• _What is needed_: Give back every record below word for word, with the pictures omitted.

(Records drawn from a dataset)
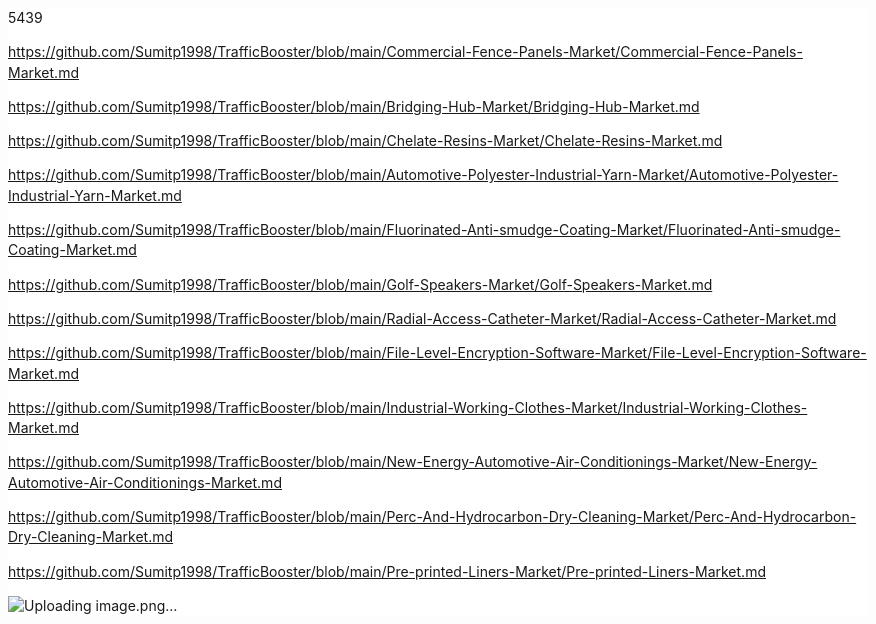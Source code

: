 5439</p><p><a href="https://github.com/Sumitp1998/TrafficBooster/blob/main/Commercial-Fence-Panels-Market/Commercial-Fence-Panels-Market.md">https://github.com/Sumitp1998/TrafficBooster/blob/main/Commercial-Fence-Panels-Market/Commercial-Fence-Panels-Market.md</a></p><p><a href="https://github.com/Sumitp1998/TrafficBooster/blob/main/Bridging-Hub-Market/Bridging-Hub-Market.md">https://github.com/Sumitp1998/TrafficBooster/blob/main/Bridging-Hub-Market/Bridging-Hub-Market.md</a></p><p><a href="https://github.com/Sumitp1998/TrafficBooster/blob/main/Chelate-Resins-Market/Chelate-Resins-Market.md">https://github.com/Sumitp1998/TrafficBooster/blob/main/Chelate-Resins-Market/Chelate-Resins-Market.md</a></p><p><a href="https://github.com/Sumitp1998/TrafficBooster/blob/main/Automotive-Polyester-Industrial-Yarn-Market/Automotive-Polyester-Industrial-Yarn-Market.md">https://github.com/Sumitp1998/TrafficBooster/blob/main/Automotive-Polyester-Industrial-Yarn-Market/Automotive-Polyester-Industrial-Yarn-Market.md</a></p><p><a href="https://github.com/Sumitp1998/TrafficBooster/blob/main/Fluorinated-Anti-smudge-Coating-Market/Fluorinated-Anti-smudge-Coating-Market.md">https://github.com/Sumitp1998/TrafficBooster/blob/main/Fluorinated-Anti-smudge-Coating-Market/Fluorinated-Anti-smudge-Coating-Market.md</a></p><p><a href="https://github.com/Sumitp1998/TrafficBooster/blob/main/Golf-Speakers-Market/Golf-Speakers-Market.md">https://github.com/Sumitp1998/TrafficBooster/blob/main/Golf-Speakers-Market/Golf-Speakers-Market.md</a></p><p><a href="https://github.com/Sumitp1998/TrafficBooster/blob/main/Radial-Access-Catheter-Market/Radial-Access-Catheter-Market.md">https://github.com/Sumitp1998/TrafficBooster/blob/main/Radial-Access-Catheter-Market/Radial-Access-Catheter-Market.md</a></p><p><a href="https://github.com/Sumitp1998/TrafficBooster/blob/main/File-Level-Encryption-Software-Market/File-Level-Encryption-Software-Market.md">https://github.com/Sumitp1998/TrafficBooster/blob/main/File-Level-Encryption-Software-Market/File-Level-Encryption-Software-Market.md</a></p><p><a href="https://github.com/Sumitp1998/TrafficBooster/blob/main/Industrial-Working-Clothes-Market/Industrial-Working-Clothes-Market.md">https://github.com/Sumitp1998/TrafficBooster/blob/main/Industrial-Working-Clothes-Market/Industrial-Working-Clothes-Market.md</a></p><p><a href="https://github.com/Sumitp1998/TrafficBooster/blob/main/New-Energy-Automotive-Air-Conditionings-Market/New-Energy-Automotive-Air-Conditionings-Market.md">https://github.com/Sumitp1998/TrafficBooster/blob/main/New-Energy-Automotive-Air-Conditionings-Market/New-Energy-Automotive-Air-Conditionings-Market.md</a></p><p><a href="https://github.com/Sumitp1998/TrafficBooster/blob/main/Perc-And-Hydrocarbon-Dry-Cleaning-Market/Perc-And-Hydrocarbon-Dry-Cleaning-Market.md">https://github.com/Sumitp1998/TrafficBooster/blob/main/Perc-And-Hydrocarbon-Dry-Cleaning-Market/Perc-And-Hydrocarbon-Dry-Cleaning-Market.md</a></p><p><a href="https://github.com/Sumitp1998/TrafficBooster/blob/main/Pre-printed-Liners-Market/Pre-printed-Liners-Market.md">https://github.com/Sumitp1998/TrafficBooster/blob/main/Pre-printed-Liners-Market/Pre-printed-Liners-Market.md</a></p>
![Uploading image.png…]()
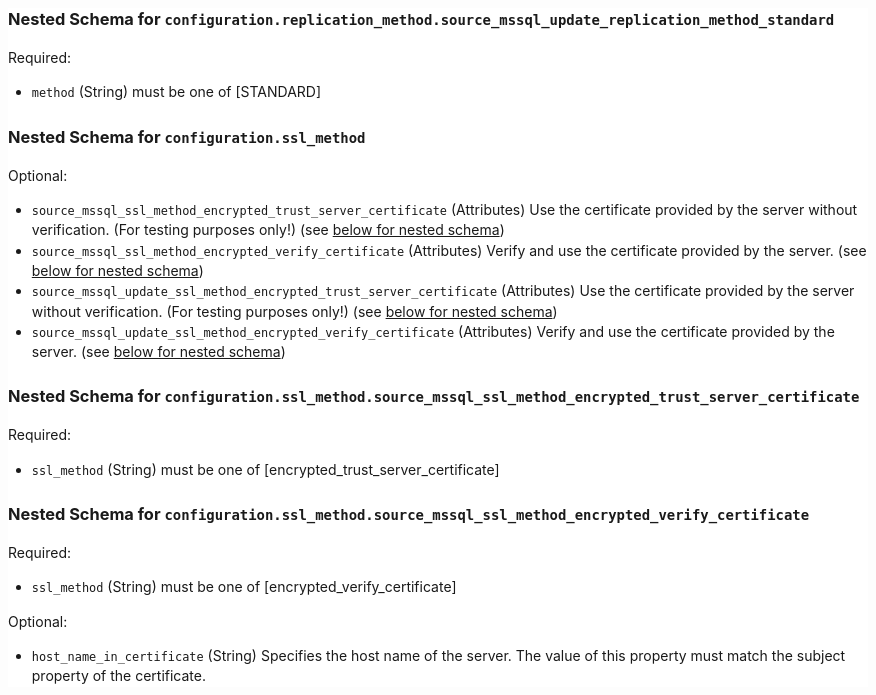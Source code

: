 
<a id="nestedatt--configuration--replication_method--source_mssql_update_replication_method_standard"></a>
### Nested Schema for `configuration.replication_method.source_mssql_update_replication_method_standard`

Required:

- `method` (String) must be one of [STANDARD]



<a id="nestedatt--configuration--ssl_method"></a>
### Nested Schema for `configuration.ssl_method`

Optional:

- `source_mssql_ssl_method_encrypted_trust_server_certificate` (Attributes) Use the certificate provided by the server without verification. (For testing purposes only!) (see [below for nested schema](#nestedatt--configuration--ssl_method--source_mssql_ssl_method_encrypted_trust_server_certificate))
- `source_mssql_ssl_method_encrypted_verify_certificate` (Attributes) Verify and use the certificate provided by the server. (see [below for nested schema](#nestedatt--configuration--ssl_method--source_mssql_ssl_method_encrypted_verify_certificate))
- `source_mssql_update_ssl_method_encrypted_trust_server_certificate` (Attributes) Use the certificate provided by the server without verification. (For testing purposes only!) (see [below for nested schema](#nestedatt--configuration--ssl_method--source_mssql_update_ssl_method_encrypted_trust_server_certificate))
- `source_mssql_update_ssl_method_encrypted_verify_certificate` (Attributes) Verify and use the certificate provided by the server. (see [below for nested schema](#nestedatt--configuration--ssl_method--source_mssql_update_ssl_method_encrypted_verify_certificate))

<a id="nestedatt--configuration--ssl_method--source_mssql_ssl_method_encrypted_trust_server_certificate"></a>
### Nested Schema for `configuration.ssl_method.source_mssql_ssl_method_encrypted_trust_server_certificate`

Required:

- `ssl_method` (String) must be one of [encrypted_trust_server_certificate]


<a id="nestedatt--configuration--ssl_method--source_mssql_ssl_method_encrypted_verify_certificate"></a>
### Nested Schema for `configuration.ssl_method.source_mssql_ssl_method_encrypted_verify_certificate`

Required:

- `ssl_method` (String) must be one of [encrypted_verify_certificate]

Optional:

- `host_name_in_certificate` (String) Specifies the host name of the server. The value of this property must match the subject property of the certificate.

• _Output below_:
Source code

: 5439</p><p><a href="https://github.com/Sumitp1998/TrafficBooster/blob/main/Commercial-Fence-Panels-Market/Commercial-Fence-Panels-Market.md">https://github.com/Sumitp1998/TrafficBooster/blob/main/Commercial-Fence-Panels-Market/Commercial-Fence-Panels-Market.md</a></p><p><a href="https://github.com/Sumitp1998/TrafficBooster/blob/main/Bridging-Hub-Market/Bridging-Hub-Market.md">https://github.com/Sumitp1998/TrafficBooster/blob/main/Bridging-Hub-Market/Bridging-Hub-Market.md</a></p><p><a href="https://github.com/Sumitp1998/TrafficBooster/blob/main/Chelate-Resins-Market/Chelate-Resins-Market.md">https://github.com/Sumitp1998/TrafficBooster/blob/main/Chelate-Resins-Market/Chelate-Resins-Market.md</a></p><p><a href="https://github.com/Sumitp1998/TrafficBooster/blob/main/Automotive-Polyester-Industrial-Yarn-Market/Automotive-Polyester-Industrial-Yarn-Market.md">https://github.com/Sumitp1998/TrafficBooster/blob/main/Automotive-Polyester-Industrial-Yarn-Market/Automotive-Polyester-Industrial-Yarn-Market.md</a></p><p><a href="https://github.com/Sumitp1998/TrafficBooster/blob/main/Fluorinated-Anti-smudge-Coating-Market/Fluorinated-Anti-smudge-Coating-Market.md">https://github.com/Sumitp1998/TrafficBooster/blob/main/Fluorinated-Anti-smudge-Coating-Market/Fluorinated-Anti-smudge-Coating-Market.md</a></p><p><a href="https://github.com/Sumitp1998/TrafficBooster/blob/main/Golf-Speakers-Market/Golf-Speakers-Market.md">https://github.com/Sumitp1998/TrafficBooster/blob/main/Golf-Speakers-Market/Golf-Speakers-Market.md</a></p><p><a href="https://github.com/Sumitp1998/TrafficBooster/blob/main/Radial-Access-Catheter-Market/Radial-Access-Catheter-Market.md">https://github.com/Sumitp1998/TrafficBooster/blob/main/Radial-Access-Catheter-Market/Radial-Access-Catheter-Market.md</a></p><p><a href="https://github.com/Sumitp1998/TrafficBooster/blob/main/File-Level-Encryption-Software-Market/File-Level-Encryption-Software-Market.md">https://github.com/Sumitp1998/TrafficBooster/blob/main/File-Level-Encryption-Software-Market/File-Level-Encryption-Software-Market.md</a></p><p><a href="https://github.com/Sumitp1998/TrafficBooster/blob/main/Industrial-Working-Clothes-Market/Industrial-Working-Clothes-Market.md">https://github.com/Sumitp1998/TrafficBooster/blob/main/Industrial-Working-Clothes-Market/Industrial-Working-Clothes-Market.md</a></p><p><a href="https://github.com/Sumitp1998/TrafficBooster/blob/main/New-Energy-Automotive-Air-Conditionings-Market/New-Energy-Automotive-Air-Conditionings-Market.md">https://github.com/Sumitp1998/TrafficBooster/blob/main/New-Energy-Automotive-Air-Conditionings-Market/New-Energy-Automotive-Air-Conditionings-Market.md</a></p><p><a href="https://github.com/Sumitp1998/TrafficBooster/blob/main/Perc-And-Hydrocarbon-Dry-Cleaning-Market/Perc-And-Hydrocarbon-Dry-Cleaning-Market.md">https://github.com/Sumitp1998/TrafficBooster/blob/main/Perc-And-Hydrocarbon-Dry-Cleaning-Market/Perc-And-Hydrocarbon-Dry-Cleaning-Market.md</a></p><p><a href="https://github.com/Sumitp1998/TrafficBooster/blob/main/Pre-printed-Liners-Market/Pre-printed-Liners-Market.md">https://github.com/Sumitp1998/TrafficBooster/blob/main/Pre-printed-Liners-Market/Pre-printed-Liners-Market.md</a></p>
![Uploading image.png…]()
Source code

: 
<a id="nestedatt--configuration--replication_method--source_mssql_update_replication_method_standard"></a>
### Nested Schema for `configuration.replication_method.source_mssql_update_replication_method_standard`

Required:

- `method` (String) must be one of [STANDARD]



<a id="nestedatt--configuration--ssl_method"></a>
### Nested Schema for `configuration.ssl_method`

Optional:

- `source_mssql_ssl_method_encrypted_trust_server_certificate` (Attributes) Use the certificate provided by the server without verification. (For testing purposes only!) (see [below for nested schema](#nestedatt--configuration--ssl_method--source_mssql_ssl_method_encrypted_trust_server_certificate))
- `source_mssql_ssl_method_encrypted_verify_certificate` (Attributes) Verify and use the certificate provided by the server. (see [below for nested schema](#nestedatt--configuration--ssl_method--source_mssql_ssl_method_encrypted_verify_certificate))
- `source_mssql_update_ssl_method_encrypted_trust_server_certificate` (Attributes) Use the certificate provided by the server without verification. (For testing purposes only!) (see [below for nested schema](#nestedatt--configuration--ssl_method--source_mssql_update_ssl_method_encrypted_trust_server_certificate))
- `source_mssql_update_ssl_method_encrypted_verify_certificate` (Attributes) Verify and use the certificate provided by the server. (see [below for nested schema](#nestedatt--configuration--ssl_method--source_mssql_update_ssl_method_encrypted_verify_certificate))

<a id="nestedatt--configuration--ssl_method--source_mssql_ssl_method_encrypted_trust_server_certificate"></a>
### Nested Schema for `configuration.ssl_method.source_mssql_ssl_method_encrypted_trust_server_certificate`

Required:

- `ssl_method` (String) must be one of [encrypted_trust_server_certificate]


<a id="nestedatt--configuration--ssl_method--source_mssql_ssl_method_encrypted_verify_certificate"></a>
### Nested Schema for `configuration.ssl_method.source_mssql_ssl_method_encrypted_verify_certificate`

Required:

- `ssl_method` (String) must be one of [encrypted_verify_certificate]

Optional:

- `host_name_in_certificate` (String) Specifies the host name of the server. The value of this property must match the subject property of the certificate.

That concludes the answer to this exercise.